From the user’s perspective, there proved to be no functionality issues. CUDA applications, like TensorFlow, run normally; the users are very happy that they finally have exclusive access to their GPUs (there is good tenant isolation). And there is no performance penalty in the VM, as measured by the SHOC benchmark [5] -- admittedly quite old, we preferred this benchmark because it also measures low-level details, apart from just application performance.

From the cloud provider’s perspective, there’s a few issues. Apart from the potential security problems identified before, since the hypervisor has no control over the passed-through device, we can’t monitor the GPU. We can’t measure its actual utilization, or get warnings in case of critical events, like overheating.

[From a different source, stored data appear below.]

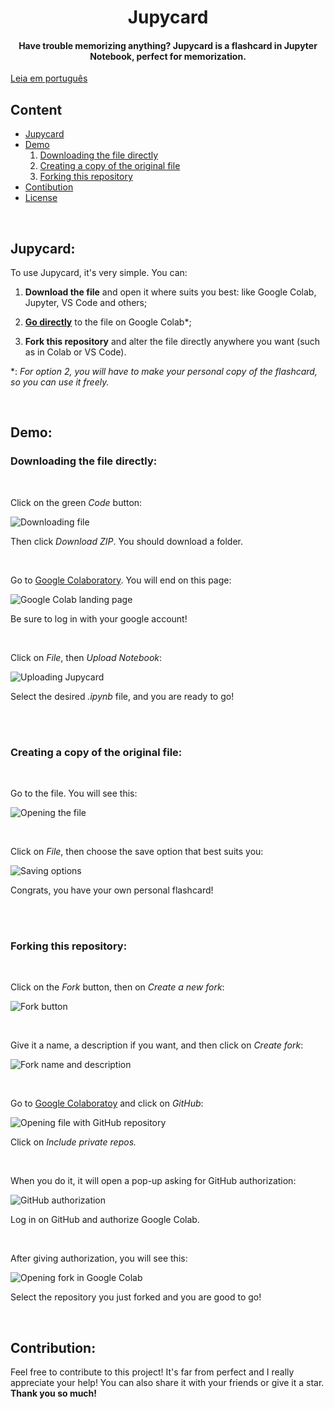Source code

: <h1 align="center"> Jupycard</h1>

<div align="center">
<h4>Have trouble memorizing anything? Jupycard is a flashcard in Jupyter Notebook, perfect for memorization.</h4>
</div>

[Leia em português](./portuguese/readme-pt-br.md)

<h2>Content</h2>

- [Jupycard](#jupycard)
- [Demo](#demo)
    1. [Downloading the file directly](#downloading-the-file-directly)
    2. [Creating a copy of the original file](#creating-a-copy-of-the-original-file)
    3. [Forking this repository](#forking-this-repository)
- [Contibution](#contribution)
- [License](./license.md)

<br />

## Jupycard:

To use Jupycard, it's very simple. You can:

1. **Download the file** and open it where suits you best: like Google Colab, Jupyter, VS Code and others;

2. **[Go directly](https://colab.research.google.com/drive/15n4szAatgZnPKI4pAdXCmKEUJBiQp1Uk?usp=sharing)** to the file on Google Colab*;

3. **Fork this repository** and alter the file directly anywhere you want (such as in Colab or VS Code).

*: *For option 2, you will have to make your personal copy of the flashcard, so you can use it freely.*

<br />

## Demo:

### Downloading the file directly:
<br />

Click on the green *Code* button:

![Downloading file](./src/option1-step1-downloading-file.jpg) 

Then click *Download ZIP*. You should download a folder.

<br />

Go to [Google Colaboratory](https://colab.research.google.com). You will end on this page:

![Google Colab landing page](./src/option1-step2-google-colab.jpg)

Be sure to log in with your google account!

<br />

Click on *File*, then *Upload Notebook*:

![Uploading Jupycard](./src/option1-step3-uploading-jupycard.jpg)

Select the desired *.ipynb* file, and you are ready to go!

<br />
<br />

### Creating a copy of the original file:
<br />

Go to the file. You will see this:

![Opening the file](./src/option2-step1-go-to-file.jpg)

<br />

Click on *File*, then choose the save option that best suits you:

![Saving options](./src/option2-step2-save-file.jpg)

Congrats, you have your own personal flashcard!

<br />
<br />

### Forking this repository:
<br />

Click on the *Fork* button, then on *Create a new fork*:

![Fork button](./src/option3-step1-creating-a-fork.jpg)

<br />

Give it a name, a description if you want, and then click on *Create fork*:

![Fork name and description](./src/option3-step2-naming-the-fork.jpg)

<br />

Go to [Google Colaboratoy](https://colab.research.google.com) and click on *GitHub*:

![Opening file with GitHub repository](./src/option3-step3-github-to-colab.jpg)

Click on *Include private repos.*

<br />

When you do it, it will open a pop-up asking for GitHub authorization:

![GitHub authorization](./src/option3-step4-authorization.jpg)

Log in on GitHub and authorize Google Colab.

<br />

After giving authorization, you will see this:

![Opening fork in Google Colab](./src/option3-step5-opening-fork-in-colab.jpg)

Select the repository you just forked and you are good to go!

<br />

## Contribution:
Feel free to contribute to this project! It's far from perfect and I really appreciate your help! You can also share it with your friends or give it a star. **Thank you so much!**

Normalized performance of VMs vs. hypervisor on some SHOC benchmarks. First 2: low-level gpu features, Last 2: gpu algorithms [8]. There are different test cases of VMs, to check if other parameters play a role. The “Small VM” has 2 vCPUs, “Large VM” has 4, “Pinned VM” has 2 pinned vCPUs (thread siblings), “2 pin diff N” and “2 pin same N” measure performance in 2 pinned VMs running simultaneously, in different vs the same NUMA nodes

Virtualized GPU experiments

The allure of vGPUs amounts largely to finer-grained distribution of resources, less security concerns (debatable) and monitoring. Nova support for provisioning vGPUs is offered in Queens as an experimental feature. However, our cloud is running on KVM hypervisors (on CERN CentOS 7.4 [14]), which Nvidia does not support as of May 2018 (Nvidia GRID v6.0). When it does, the hypervisor will be able to split the GPU into vGPUs according to one of many possible profiles, such as in 4 or in 16 pieces. Libvirt then assigns these mdevs to VMs in a similar way to hostdevs (passthrough). Details are in the OpenStack docs at [16].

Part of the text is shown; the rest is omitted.